[Saved data entries]
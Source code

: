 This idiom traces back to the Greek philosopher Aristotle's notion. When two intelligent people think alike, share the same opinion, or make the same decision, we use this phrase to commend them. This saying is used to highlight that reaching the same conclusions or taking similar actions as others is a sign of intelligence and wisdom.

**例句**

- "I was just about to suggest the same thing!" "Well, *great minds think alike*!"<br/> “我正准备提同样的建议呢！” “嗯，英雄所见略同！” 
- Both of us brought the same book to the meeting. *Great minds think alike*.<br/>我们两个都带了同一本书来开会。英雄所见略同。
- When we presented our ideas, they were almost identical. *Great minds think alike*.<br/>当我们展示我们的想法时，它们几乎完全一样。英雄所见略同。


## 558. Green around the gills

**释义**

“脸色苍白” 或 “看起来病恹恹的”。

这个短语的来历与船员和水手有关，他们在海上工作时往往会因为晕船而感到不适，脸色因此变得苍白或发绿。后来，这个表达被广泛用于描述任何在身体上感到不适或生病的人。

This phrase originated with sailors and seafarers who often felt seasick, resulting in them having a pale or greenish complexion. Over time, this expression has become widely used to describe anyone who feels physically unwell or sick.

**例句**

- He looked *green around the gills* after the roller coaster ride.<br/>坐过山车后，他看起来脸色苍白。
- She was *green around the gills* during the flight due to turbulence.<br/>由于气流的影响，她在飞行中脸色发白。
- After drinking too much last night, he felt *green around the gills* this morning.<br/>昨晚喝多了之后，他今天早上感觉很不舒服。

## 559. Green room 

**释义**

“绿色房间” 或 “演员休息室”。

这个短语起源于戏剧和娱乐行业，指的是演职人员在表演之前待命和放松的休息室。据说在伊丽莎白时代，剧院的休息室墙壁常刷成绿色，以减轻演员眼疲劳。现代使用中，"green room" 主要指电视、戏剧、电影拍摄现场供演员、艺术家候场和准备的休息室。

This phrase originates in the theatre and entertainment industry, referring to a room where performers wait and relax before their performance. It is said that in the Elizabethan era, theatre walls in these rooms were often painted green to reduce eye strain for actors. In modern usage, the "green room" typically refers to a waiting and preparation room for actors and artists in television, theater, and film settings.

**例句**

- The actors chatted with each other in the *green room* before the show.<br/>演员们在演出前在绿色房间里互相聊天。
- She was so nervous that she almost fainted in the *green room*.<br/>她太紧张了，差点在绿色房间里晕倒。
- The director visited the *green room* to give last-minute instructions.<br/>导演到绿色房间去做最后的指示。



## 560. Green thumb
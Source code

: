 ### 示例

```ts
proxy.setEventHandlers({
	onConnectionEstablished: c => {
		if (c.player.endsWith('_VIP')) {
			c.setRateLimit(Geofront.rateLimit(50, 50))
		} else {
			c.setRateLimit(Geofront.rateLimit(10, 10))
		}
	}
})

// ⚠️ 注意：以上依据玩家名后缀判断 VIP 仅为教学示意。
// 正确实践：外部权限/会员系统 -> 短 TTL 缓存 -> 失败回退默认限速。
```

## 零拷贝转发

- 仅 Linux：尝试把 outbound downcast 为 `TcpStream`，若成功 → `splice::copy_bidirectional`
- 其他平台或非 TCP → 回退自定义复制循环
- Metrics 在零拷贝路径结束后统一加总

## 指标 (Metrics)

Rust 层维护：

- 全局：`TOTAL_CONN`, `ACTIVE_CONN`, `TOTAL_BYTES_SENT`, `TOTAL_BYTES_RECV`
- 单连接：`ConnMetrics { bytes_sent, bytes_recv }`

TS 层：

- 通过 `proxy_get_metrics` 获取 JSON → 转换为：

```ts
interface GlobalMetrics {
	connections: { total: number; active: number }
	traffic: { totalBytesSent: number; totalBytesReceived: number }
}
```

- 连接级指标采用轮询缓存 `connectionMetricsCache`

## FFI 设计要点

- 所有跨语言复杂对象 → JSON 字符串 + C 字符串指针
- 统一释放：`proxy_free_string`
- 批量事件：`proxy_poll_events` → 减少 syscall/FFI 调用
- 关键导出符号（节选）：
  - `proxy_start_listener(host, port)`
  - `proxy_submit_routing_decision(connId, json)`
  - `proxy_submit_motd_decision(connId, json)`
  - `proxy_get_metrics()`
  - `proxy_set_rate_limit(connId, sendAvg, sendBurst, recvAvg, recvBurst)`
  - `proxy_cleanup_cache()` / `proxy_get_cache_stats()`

▶ _What to do_
In the records above, locate every line with the string "last" and copy it.

▶ _Written solution_
- After drinking too much last night, he felt *green around the gills* this morning.<br/>昨晚喝多了之后，他今天早上感觉很不舒服。
- The director visited the *green room* to give last-minute instructions.<br/>导演到绿色房间去做最后的指示。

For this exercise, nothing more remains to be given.